The Learning Pipeline: Three Stages
When a user makes a decision (accept, override, wait), the learning pipeline runs asynchronously via Next.js after():
Stage 1: Reflection
The Reflector analyzes why the interaction succeeded or failed:
export async function runReflection(params: {
interactionId: string;
userId: string;
question: string;
generatorAnswer: string;
outcome: string;
}): Promise<LearningPipelineResult | null> {
const { skillbook, version } = await loadUserSkillbookInstance(userId);
const reflector = getReflector();
const reflectionOutput = await Promise.race([
reflector.reflect({
question: params.question,
generatorAnswer: params.generatorAnswer,
feedback: feedbackSignalMap[params.outcome],
skillbook,
}),
new Promise<never>((_, reject) => {
setTimeout(() => reject(new Error("Reflection timed out")), 10_000);
}),
]);
return { reflectionOutput, interactionId, userId, skillbook, version };
}
The Reflector produces a ReflectorOutput:
interface ReflectorOutput {
analysis: string; // What happened and why
helpful_skill_ids: string[]; // Skills that contributed to success
harmful_skill_ids: string[]; // Skills that contributed to failure
new_learnings: Array<{
section: string;
content: string;
atomicity_score: number;
}>;
}
Outcome mapping converts database enum values to natural-language feedback for the Reflector:
const feedbackSignalMap = {
accepted: "correct — user accepted the Guardian's suggestion",
overridden:"incorrect — user overrode the Guardian's suggestion",
wait: "correct — user chose to wait as suggested",
abandoned: "neutral — user abandoned without deciding",
// ...
};
Stage 2: Skill Curation
The SkillManager converts reflections into concrete Skillbook operations:
export async function runSkillUpdate(
result: LearningPipelineResult
): Promise<UpdateBatch | null> {
const skillManager = getSkillManager();
const updateBatch = await skillManager.curate({
reflectionAnalysis: result.reflectionOutput.analysis,
skillbook: result.skillbook,
});
// Apply to in-memory Skillbook
result.skillbook.applyUpdate(updateBatch);
// Persist with optimistic locking
await persistSkillbookUpdate(result.userId, result.skillbook, result.skillbookVersion);
return updateBatch;
}
An UpdateBatch contains typed operations:
interface UpdateBatch {
reasoning: string; // Why these changes were made
operations: Array<{
type: "ADD" | "UPDATE" | "TAG" | "REMOVE";
section: string;
content?: string;
skill_id?: string;
}>;
}
Stage 3: Persistence with Optimistic Locking
The Skillbook is persisted using optimistic locking to handle concurrent interactions:
async function persistSkillbookUpdate(
userId: string,
updatedSkillbook: Skillbook,
expectedVersion: number
): Promise<boolean> {
const result = await db
.update(skillbookTable)
.set({
skills: updatedSkillbook.toDict(),
version: sql`${skillbookTable.version} + 1`,
})
.where(
and(
eq(skillbookTable.userId, userId),
eq(skillbookTable.version, expectedVersion)
)
);
return result.rowCount > 0;
}
If a version conflict occurs (another interaction updated the Skillbook while this one was reflecting), the pipeline reloads the fresh Skillbook, re-applies the same UpdateBatch, and retries — up to 3 attempts.
The Dual Feedback Loop
Immediate Feedback (Seconds)
User overrides → feedbackSignalMap["overridden"] → Reflector →
"Strategy 'impulse-check-generic' was too generic, user felt lectured" →
SkillManager → TAG harmful, ADD "time-cost-framing" strategy
Retrospective Feedback (Hours/Days)
Ghost Cards resurface past purchases for reflection:
"Still happy with those headphones?" → "Worth it" →
satisfactionToFeedbackSignal("worth_it", "accepted") →
"positive_reinforcement — user confirms good decision" →
Reflector → TAG helpful on the strategy that was used
Why both loops matter: Immediate feedback captures decision quality — did the user listen?

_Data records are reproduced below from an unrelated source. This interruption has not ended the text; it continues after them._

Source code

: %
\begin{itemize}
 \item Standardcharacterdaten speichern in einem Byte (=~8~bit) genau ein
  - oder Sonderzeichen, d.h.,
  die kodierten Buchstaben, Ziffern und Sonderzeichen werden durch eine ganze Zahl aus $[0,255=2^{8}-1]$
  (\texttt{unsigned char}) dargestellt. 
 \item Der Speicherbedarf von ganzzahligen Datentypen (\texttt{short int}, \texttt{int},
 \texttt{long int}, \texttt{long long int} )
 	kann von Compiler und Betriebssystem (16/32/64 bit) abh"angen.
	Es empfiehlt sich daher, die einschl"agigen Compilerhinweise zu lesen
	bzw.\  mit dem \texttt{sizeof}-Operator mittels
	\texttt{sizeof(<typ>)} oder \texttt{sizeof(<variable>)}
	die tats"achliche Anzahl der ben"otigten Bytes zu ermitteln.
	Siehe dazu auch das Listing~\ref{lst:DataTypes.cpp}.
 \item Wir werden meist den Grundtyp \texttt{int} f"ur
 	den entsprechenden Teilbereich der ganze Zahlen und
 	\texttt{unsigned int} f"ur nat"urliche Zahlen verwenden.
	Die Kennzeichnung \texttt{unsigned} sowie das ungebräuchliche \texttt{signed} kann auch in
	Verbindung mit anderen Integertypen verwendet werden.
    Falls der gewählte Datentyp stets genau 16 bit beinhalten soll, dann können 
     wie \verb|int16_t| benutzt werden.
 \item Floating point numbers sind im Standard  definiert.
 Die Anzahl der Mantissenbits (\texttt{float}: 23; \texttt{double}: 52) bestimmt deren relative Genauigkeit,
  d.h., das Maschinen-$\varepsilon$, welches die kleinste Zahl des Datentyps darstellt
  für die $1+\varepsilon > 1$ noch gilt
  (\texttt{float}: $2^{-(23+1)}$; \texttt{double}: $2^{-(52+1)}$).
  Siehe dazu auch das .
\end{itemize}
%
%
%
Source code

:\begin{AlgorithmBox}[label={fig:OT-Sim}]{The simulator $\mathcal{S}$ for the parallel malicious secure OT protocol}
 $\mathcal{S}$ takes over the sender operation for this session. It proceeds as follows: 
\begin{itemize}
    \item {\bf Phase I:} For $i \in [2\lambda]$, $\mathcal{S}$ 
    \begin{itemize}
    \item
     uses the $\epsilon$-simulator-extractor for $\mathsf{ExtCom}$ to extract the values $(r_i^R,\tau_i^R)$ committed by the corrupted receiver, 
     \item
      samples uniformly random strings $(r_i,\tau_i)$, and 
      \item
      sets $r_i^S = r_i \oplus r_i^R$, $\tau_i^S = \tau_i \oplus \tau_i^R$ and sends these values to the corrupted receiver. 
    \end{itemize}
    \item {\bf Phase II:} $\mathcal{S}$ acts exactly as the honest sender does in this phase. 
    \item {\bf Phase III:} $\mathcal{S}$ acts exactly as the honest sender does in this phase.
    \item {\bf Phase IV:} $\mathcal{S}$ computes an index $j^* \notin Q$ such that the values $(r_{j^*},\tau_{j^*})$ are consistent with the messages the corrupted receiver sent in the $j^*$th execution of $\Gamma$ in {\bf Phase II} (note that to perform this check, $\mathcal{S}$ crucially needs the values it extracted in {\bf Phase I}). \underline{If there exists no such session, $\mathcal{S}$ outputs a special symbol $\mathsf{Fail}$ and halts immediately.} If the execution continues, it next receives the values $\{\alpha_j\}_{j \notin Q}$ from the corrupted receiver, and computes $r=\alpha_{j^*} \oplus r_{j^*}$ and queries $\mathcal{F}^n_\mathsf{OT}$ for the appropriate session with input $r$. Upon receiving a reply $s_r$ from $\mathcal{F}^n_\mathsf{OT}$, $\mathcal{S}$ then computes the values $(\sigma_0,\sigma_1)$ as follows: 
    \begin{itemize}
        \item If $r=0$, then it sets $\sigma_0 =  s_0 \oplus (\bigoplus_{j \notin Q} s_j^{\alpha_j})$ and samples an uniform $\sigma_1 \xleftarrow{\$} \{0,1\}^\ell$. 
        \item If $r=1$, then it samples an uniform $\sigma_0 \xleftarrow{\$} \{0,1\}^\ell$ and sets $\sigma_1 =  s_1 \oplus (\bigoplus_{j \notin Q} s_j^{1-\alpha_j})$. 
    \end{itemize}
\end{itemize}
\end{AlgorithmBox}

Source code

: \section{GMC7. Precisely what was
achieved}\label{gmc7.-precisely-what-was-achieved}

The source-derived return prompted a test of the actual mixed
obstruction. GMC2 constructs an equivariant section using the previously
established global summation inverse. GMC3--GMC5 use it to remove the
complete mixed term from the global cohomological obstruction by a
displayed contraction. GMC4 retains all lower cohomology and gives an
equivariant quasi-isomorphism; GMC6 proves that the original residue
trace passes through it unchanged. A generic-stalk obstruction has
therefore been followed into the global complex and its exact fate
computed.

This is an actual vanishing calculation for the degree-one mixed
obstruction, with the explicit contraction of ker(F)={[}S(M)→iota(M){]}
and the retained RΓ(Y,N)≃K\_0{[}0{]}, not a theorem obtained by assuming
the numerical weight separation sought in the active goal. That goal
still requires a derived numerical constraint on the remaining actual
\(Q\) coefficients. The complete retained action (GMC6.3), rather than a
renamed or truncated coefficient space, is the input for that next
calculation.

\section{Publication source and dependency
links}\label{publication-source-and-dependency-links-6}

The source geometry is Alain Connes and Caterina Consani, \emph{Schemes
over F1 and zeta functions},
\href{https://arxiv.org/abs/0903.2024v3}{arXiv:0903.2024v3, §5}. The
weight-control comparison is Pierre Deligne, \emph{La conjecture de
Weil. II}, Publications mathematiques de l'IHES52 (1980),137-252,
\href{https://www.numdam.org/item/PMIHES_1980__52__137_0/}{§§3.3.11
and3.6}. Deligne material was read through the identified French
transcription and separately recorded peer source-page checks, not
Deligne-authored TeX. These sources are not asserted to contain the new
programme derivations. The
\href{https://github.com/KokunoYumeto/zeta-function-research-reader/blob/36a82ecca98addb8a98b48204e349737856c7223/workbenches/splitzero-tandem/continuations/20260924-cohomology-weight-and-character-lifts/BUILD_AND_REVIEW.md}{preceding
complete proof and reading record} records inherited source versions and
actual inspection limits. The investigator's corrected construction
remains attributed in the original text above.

Retrospective feedback captures outcome quality — was the decision actually good? A user might override the Guardian (immediate negative signal) but later regret the purchase (retrospective negative signal), confirming the Guardian was right. Or they might accept (immediate positive) but regret (retrospective negative), revealing the strategy was persuasive but unhelpful.
The Counterfactual Proof
Rising acceptance rates alone could be data ordering artifacts. The real proof of learning is the counterfactual:
Interaction A (Day 1):
Trigger: Late-night electronics, $80
Strategy: "impulse-check-generic" → "Do you really need this?"
Result: Override (user annoyed)
Learning cycle runs...
Interaction B (Day 2):
Trigger: Late-night electronics, $60 (same pattern)
Strategy: "time-cost-framing" → "That's 4 hours of your hourly rate"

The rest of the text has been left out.